• TRY IT: Lines with "proportion": please show every one of them from the listing below.

• PROVIDED DATA:
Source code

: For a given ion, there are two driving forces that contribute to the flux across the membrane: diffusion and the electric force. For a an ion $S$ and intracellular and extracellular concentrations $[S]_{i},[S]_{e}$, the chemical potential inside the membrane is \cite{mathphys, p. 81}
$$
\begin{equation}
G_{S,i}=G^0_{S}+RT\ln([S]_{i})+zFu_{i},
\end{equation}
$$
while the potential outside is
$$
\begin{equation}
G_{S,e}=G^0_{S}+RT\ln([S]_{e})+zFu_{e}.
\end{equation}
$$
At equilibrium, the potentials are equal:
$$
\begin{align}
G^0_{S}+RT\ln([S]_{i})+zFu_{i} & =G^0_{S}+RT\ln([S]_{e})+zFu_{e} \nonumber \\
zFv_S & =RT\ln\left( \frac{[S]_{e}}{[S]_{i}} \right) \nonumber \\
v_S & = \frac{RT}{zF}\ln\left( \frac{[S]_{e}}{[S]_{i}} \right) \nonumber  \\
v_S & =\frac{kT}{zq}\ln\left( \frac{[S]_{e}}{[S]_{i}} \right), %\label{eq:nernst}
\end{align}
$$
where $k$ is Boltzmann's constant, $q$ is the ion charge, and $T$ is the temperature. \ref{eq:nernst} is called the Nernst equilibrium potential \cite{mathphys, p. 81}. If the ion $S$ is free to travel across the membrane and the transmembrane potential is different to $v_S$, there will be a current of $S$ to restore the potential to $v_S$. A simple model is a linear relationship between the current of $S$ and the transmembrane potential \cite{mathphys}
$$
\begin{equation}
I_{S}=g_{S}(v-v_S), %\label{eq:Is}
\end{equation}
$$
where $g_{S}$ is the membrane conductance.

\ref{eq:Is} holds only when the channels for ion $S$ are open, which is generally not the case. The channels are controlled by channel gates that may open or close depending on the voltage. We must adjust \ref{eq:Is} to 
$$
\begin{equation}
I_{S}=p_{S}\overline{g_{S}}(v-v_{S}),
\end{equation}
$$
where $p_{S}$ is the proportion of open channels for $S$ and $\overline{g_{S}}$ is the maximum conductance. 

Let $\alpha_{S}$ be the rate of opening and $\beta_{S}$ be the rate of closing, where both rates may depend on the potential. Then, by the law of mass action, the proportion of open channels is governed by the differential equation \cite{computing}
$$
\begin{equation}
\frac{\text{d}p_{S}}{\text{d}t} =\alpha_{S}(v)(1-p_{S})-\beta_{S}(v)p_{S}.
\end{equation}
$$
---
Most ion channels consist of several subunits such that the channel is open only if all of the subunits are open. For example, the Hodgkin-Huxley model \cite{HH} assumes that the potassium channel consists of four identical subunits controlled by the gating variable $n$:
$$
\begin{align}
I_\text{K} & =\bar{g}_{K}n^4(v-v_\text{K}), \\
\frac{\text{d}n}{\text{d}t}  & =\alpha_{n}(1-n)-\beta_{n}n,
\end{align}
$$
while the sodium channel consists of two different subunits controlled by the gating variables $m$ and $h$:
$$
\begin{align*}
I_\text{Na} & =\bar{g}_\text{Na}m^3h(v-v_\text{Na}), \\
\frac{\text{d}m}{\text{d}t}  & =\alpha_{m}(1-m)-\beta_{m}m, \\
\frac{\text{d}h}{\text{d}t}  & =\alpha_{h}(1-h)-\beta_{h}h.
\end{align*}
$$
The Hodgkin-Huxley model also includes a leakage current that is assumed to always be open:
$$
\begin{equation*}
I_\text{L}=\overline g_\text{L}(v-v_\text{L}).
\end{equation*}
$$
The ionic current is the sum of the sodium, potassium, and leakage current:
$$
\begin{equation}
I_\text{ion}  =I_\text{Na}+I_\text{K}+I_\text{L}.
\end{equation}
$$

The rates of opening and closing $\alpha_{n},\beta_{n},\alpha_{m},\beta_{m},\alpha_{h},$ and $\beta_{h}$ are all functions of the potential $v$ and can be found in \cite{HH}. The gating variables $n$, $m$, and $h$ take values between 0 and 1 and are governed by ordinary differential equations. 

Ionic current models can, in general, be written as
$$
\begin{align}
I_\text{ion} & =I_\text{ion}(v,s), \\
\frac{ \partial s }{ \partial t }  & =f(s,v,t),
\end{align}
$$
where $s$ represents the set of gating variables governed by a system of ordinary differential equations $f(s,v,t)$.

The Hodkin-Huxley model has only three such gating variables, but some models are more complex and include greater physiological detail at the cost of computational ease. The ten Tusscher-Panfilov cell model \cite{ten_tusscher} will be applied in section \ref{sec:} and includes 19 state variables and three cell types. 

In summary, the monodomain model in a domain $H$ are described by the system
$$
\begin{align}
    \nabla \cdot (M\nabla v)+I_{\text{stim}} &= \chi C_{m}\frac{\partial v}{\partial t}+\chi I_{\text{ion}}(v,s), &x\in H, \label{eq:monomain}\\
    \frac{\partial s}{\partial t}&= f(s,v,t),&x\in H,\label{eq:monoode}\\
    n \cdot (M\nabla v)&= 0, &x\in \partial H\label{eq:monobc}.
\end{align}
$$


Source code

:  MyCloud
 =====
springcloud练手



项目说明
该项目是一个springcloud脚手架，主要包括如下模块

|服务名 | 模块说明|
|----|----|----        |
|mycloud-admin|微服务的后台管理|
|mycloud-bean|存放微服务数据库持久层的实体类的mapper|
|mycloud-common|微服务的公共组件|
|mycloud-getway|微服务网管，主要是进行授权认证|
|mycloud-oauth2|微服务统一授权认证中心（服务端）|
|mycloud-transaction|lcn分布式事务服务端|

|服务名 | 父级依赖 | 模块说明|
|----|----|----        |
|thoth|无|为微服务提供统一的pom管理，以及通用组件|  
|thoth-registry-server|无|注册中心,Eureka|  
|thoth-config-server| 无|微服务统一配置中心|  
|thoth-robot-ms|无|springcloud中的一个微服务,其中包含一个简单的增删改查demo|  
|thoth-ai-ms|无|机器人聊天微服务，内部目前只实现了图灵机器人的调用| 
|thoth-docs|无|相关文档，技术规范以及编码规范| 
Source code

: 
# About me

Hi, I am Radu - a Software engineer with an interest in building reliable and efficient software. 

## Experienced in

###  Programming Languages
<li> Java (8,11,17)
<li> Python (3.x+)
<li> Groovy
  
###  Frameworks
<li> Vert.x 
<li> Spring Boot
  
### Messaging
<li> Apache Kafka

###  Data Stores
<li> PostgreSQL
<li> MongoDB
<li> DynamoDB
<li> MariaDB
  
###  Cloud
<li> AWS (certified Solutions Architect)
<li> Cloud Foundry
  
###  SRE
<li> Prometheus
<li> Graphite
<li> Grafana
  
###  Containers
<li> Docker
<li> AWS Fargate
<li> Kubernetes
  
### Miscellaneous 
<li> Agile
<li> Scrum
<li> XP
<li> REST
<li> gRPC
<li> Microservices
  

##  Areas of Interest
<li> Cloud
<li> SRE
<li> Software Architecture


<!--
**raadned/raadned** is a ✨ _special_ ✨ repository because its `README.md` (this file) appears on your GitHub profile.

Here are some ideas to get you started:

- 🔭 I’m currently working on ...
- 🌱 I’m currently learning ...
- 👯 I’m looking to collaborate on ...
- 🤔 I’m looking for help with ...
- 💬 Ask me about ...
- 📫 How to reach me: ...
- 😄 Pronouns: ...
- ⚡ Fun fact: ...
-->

--

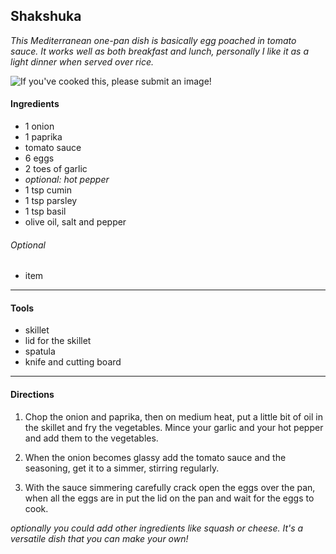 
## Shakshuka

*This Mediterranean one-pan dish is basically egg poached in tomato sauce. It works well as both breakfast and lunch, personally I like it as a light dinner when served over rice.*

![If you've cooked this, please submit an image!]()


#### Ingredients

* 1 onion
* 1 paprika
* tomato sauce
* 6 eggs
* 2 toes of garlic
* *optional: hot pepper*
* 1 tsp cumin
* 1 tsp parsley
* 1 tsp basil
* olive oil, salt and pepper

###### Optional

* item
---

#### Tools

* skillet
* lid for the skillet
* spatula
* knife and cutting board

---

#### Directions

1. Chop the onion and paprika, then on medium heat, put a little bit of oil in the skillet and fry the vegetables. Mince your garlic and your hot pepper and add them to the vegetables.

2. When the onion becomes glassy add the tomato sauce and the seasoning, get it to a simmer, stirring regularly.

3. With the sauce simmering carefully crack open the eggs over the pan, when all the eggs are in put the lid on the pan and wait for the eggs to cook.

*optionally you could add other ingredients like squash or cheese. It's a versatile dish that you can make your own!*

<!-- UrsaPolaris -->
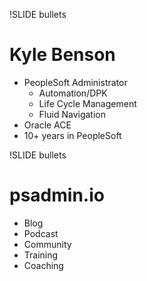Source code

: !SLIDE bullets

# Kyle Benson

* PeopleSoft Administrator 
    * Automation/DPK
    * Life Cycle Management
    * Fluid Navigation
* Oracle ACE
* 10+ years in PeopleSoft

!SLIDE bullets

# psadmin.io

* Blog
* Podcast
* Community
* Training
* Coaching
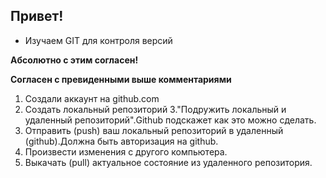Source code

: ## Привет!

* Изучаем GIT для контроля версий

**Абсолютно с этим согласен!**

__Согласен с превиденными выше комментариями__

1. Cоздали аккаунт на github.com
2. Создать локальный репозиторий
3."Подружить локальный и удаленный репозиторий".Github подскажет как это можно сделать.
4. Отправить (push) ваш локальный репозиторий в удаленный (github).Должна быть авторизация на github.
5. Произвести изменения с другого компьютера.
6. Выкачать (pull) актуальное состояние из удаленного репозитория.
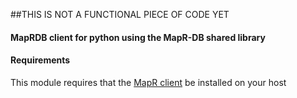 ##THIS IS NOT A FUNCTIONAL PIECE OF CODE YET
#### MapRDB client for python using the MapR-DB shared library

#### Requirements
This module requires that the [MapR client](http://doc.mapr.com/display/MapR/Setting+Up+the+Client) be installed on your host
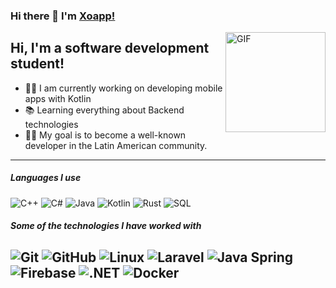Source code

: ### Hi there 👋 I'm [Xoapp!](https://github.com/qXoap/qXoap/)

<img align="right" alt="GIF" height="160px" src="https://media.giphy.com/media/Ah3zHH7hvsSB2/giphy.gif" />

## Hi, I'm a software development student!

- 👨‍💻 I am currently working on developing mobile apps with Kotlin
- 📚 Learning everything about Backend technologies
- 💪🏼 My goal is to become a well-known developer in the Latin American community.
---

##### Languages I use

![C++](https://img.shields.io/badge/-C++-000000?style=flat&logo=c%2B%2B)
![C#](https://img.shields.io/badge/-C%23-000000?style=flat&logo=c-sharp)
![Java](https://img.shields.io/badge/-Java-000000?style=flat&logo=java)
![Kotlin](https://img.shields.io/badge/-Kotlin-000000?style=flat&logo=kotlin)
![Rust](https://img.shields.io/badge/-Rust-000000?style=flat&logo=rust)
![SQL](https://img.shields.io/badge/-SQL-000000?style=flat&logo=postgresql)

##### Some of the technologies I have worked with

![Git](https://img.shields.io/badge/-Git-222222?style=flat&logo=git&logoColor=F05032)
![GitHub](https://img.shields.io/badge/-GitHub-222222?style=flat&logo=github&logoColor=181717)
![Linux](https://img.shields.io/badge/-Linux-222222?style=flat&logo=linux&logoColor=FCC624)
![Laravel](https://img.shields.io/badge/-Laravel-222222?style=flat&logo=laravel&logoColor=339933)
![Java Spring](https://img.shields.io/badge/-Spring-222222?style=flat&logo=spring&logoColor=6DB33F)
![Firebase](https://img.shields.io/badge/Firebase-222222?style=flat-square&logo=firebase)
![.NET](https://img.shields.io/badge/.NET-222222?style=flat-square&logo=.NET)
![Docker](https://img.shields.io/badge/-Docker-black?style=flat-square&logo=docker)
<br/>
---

--

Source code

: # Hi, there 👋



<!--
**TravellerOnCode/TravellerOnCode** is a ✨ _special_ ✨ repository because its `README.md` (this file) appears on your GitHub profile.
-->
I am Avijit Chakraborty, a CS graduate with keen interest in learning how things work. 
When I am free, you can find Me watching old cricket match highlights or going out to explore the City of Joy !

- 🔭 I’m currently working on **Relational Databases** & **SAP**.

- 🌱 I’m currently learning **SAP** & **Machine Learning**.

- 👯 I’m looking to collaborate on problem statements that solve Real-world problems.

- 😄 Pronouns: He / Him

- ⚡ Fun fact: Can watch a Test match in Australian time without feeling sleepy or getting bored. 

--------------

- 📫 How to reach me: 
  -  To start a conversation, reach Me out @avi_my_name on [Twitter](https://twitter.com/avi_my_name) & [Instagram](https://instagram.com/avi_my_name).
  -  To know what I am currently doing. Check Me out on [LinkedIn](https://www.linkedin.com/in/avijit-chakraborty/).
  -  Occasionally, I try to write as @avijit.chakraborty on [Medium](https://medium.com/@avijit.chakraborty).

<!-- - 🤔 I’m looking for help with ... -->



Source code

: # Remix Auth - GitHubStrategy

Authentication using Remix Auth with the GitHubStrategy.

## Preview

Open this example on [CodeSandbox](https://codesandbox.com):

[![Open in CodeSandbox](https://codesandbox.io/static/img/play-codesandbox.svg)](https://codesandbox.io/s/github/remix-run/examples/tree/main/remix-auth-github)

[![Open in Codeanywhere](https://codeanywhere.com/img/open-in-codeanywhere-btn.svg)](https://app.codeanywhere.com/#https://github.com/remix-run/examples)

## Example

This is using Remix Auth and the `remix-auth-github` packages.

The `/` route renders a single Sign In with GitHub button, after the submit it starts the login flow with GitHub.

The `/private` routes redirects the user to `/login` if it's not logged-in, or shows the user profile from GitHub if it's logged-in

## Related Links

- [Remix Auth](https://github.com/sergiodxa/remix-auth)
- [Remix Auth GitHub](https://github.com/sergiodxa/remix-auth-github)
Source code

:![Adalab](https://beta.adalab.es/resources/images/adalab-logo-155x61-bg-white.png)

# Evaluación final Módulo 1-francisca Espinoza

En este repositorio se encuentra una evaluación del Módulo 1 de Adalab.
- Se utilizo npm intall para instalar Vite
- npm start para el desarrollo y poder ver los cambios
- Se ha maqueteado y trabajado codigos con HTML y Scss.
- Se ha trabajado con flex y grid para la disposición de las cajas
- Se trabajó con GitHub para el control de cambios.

• RESPONSE:
where $p_{S}$ is the proportion of open channels for $S$ and $\overline{g_{S}}$ is the maximum conductance. 
Let $\alpha_{S}$ be the rate of opening and $\beta_{S}$ be the rate of closing, where both rates may depend on the potential. Then, by the law of mass action, the proportion of open channels is governed by the differential equation \cite{computing}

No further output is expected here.